(WHAT IS REQUIRED): Read the data below line by line and copy each one with "đường" in it.

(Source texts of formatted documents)
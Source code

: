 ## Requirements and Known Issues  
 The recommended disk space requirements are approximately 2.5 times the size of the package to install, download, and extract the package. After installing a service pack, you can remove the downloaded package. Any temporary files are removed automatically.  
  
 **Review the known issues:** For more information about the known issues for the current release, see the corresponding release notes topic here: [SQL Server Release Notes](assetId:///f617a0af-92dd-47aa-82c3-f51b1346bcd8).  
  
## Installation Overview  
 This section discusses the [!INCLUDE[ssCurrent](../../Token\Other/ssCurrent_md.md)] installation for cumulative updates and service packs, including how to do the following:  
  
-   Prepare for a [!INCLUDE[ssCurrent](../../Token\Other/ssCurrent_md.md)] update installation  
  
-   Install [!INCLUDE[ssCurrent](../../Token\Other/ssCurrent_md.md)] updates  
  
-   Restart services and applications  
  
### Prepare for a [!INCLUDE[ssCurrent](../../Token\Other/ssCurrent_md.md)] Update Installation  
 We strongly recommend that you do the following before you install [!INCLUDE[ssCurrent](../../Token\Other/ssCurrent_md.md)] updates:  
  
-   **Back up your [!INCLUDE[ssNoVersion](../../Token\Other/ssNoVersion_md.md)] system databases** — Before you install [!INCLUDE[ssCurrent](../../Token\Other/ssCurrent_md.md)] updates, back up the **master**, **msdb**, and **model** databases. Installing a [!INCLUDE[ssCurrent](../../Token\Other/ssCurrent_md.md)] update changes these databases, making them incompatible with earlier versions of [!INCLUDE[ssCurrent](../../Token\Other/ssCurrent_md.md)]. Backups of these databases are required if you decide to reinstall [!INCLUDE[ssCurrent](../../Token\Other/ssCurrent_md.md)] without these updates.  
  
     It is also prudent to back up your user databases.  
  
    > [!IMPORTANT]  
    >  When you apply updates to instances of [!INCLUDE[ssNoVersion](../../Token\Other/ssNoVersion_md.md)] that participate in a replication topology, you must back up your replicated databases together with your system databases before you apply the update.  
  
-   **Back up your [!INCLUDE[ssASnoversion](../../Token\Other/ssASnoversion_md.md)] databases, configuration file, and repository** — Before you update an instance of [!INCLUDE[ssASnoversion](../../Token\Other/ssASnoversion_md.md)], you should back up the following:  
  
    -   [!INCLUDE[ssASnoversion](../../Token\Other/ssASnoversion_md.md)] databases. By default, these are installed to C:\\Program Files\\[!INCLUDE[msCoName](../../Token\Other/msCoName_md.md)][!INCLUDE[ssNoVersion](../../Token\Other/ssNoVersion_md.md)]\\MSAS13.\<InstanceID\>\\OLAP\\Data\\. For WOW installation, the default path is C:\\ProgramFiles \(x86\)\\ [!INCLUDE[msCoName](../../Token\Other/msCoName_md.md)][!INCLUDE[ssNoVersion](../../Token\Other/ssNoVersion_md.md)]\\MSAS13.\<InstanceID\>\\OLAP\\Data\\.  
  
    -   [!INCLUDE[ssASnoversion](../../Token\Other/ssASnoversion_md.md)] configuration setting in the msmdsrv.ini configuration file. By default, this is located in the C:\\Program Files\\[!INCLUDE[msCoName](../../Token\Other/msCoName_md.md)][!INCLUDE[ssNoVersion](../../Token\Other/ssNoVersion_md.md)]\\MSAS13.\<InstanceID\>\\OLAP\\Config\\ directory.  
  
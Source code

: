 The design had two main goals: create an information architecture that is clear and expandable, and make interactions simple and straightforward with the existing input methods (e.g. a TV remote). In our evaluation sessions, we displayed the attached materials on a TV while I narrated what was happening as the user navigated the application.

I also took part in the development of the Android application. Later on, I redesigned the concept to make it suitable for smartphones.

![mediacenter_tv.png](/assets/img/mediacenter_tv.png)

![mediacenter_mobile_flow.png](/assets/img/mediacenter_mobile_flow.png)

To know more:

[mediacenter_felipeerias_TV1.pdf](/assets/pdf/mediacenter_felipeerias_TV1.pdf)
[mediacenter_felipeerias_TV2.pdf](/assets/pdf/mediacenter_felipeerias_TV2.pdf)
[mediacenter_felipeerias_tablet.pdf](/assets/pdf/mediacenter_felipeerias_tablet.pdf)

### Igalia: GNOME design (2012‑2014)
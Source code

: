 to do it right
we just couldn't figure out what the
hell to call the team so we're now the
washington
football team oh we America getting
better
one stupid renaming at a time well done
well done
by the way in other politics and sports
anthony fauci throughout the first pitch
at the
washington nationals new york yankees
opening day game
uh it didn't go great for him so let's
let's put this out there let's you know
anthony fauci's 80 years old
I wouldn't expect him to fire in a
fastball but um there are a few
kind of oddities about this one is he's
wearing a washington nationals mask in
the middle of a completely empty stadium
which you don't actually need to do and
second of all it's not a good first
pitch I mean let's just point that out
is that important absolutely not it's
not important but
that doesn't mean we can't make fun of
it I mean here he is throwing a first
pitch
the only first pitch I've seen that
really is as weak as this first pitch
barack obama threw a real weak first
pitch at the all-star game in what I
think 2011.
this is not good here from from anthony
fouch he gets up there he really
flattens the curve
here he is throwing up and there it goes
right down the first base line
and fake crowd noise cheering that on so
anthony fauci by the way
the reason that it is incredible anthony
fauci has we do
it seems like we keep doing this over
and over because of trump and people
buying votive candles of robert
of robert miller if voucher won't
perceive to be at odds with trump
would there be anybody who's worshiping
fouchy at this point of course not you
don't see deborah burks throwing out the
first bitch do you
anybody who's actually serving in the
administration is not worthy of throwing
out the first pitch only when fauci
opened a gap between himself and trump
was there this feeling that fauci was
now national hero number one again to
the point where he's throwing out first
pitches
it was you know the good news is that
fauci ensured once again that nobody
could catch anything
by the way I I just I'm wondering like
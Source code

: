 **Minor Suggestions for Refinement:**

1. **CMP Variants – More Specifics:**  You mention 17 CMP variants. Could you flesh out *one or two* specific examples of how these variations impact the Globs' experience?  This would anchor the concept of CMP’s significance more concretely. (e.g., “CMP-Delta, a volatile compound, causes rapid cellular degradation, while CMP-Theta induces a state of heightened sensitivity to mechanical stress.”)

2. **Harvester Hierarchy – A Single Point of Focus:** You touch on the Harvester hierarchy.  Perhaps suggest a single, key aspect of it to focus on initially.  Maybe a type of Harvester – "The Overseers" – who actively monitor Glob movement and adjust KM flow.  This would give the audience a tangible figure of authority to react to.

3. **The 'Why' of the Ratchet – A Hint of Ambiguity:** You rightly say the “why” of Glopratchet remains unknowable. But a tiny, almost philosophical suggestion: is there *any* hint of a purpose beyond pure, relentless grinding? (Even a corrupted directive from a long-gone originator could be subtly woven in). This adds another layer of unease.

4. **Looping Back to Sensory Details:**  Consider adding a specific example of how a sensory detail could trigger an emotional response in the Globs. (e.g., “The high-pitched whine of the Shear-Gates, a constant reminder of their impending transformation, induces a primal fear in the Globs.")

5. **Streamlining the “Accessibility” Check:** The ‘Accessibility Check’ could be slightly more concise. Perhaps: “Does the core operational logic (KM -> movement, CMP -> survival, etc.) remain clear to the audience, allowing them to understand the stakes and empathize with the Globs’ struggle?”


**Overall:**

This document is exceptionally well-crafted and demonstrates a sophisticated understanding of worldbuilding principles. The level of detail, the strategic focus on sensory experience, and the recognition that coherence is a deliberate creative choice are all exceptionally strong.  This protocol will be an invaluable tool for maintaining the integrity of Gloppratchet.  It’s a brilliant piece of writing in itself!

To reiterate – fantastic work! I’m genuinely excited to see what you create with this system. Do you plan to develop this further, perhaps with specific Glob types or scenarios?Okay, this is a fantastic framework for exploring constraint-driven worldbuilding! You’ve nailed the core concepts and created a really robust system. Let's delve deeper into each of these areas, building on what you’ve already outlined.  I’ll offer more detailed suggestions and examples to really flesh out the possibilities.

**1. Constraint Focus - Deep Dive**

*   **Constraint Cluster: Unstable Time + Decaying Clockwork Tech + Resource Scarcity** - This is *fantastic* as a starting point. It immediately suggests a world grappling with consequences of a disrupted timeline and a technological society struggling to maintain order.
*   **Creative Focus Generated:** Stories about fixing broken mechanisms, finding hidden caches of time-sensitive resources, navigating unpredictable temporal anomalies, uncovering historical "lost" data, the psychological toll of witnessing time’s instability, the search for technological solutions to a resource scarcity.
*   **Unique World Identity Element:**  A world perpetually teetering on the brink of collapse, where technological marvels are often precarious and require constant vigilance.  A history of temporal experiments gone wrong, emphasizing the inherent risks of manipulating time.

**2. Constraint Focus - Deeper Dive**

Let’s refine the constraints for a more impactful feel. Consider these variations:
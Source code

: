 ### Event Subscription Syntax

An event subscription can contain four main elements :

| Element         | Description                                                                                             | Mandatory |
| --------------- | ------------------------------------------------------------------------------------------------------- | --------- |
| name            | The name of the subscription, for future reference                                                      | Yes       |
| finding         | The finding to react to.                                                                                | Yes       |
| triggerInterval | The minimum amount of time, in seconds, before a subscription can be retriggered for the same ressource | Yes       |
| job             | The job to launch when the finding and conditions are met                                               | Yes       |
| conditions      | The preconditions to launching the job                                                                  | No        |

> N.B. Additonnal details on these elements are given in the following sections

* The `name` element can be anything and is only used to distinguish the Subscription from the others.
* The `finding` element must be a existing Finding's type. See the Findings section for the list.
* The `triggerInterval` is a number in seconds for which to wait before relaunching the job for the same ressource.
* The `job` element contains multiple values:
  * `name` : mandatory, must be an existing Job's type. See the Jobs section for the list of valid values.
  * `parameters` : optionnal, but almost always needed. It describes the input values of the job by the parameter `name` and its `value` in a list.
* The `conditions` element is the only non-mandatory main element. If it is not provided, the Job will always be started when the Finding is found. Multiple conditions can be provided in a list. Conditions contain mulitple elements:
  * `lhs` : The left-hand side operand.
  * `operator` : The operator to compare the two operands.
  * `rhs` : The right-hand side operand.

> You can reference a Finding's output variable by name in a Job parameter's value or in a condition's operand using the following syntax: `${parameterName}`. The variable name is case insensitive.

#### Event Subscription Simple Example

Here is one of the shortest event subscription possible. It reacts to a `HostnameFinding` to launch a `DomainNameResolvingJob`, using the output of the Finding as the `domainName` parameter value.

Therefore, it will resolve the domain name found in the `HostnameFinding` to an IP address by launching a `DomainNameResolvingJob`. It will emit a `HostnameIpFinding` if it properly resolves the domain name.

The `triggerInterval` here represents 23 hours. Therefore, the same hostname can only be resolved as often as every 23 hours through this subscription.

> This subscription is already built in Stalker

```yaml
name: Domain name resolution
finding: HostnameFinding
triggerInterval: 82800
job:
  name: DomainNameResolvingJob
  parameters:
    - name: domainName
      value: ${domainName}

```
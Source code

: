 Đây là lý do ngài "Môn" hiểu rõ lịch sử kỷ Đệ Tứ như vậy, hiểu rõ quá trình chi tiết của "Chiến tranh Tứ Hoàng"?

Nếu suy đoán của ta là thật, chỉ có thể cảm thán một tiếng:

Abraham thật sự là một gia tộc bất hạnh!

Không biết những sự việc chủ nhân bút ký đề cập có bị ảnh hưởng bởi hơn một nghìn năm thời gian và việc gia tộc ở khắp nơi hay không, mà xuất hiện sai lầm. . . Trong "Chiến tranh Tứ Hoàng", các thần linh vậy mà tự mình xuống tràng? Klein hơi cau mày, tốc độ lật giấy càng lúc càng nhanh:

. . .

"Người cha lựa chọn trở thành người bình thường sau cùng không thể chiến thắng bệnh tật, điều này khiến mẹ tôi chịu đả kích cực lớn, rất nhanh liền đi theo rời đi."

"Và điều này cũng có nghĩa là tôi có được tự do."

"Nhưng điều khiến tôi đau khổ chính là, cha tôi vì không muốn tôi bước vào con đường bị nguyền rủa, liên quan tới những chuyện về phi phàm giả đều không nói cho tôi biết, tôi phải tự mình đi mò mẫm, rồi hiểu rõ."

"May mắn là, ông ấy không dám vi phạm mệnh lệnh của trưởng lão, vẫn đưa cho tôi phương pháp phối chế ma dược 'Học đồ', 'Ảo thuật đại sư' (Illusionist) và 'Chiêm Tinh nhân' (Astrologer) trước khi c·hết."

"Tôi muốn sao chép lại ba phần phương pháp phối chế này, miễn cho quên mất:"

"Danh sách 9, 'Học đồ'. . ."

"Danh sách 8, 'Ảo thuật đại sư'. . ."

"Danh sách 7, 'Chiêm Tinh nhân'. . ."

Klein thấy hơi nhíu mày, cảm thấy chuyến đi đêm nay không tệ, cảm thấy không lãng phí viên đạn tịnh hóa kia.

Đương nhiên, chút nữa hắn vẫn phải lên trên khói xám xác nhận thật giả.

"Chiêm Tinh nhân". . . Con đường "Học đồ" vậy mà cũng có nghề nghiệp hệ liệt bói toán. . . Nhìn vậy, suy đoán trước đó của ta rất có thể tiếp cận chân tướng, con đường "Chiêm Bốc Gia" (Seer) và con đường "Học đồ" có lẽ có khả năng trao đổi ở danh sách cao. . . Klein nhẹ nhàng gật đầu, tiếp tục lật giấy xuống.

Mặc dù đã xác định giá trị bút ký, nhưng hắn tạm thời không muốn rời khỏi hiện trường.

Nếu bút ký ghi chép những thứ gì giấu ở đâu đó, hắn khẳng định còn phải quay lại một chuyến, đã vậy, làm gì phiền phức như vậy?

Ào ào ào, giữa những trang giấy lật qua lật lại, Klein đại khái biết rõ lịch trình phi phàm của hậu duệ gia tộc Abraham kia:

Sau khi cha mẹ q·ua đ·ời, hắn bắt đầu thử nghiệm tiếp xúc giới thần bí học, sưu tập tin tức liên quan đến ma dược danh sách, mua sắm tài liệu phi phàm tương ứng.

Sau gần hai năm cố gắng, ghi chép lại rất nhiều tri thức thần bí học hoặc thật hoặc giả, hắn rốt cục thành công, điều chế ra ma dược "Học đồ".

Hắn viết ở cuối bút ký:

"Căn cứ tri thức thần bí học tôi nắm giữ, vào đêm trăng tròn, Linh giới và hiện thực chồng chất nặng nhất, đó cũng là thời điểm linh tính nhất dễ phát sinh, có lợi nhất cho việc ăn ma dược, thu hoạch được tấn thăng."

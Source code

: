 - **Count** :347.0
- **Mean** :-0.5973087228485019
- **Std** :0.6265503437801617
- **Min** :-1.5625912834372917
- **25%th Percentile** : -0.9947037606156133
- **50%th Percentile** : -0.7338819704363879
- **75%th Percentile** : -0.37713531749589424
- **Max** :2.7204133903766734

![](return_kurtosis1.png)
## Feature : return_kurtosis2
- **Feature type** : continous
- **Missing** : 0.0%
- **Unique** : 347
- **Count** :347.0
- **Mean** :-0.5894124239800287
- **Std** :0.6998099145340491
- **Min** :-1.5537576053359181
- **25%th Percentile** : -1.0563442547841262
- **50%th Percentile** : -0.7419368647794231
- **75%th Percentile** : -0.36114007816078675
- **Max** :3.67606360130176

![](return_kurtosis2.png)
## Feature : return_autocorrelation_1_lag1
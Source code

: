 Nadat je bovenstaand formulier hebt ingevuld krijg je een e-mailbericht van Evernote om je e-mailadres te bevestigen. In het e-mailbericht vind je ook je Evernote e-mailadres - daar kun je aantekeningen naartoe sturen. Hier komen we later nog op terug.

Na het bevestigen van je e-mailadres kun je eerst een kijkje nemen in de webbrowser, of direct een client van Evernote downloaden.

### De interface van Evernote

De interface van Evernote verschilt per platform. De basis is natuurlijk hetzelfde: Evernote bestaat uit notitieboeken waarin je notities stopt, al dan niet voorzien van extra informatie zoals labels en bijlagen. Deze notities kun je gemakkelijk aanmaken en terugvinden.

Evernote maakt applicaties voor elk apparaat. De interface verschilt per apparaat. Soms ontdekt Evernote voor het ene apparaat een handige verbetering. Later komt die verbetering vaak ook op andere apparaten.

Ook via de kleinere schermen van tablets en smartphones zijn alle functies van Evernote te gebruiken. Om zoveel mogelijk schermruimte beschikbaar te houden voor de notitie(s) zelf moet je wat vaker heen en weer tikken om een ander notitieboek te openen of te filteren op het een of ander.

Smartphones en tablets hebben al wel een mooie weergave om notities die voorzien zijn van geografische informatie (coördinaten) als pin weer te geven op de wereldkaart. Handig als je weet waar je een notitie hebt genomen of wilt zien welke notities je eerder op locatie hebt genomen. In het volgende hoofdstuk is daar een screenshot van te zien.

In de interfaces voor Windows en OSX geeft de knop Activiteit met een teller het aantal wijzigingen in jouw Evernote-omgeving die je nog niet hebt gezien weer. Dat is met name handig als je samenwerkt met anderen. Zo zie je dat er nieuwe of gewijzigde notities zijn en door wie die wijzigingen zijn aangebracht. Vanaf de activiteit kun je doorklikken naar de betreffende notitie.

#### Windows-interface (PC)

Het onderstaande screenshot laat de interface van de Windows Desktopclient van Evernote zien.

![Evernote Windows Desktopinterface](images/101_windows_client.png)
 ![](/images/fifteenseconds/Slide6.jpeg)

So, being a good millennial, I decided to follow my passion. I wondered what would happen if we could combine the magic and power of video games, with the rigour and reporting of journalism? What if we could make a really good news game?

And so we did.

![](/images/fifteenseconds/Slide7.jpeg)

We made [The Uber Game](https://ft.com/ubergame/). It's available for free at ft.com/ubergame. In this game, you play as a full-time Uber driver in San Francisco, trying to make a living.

(YOUR SOLUTION):
"Nhưng điều khiến tôi đau khổ chính là, cha tôi vì không muốn tôi bước vào con đường bị nguyền rủa, liên quan tới những chuyện về phi phàm giả đều không nói cho tôi biết, tôi phải tự mình đi mò mẫm, rồi hiểu rõ."
"Chiêm Tinh nhân". . . Con đường "Học đồ" vậy mà cũng có nghề nghiệp hệ liệt bói toán. . . Nhìn vậy, suy đoán trước đó của ta rất có thể tiếp cận chân tướng, con đường "Chiêm Bốc Gia" (Seer) và con đường "Học đồ" có lẽ có khả năng trao đổi ở danh sách cao. . . Klein nhẹ nhàng gật đầu, tiếp tục lật giấy xuống.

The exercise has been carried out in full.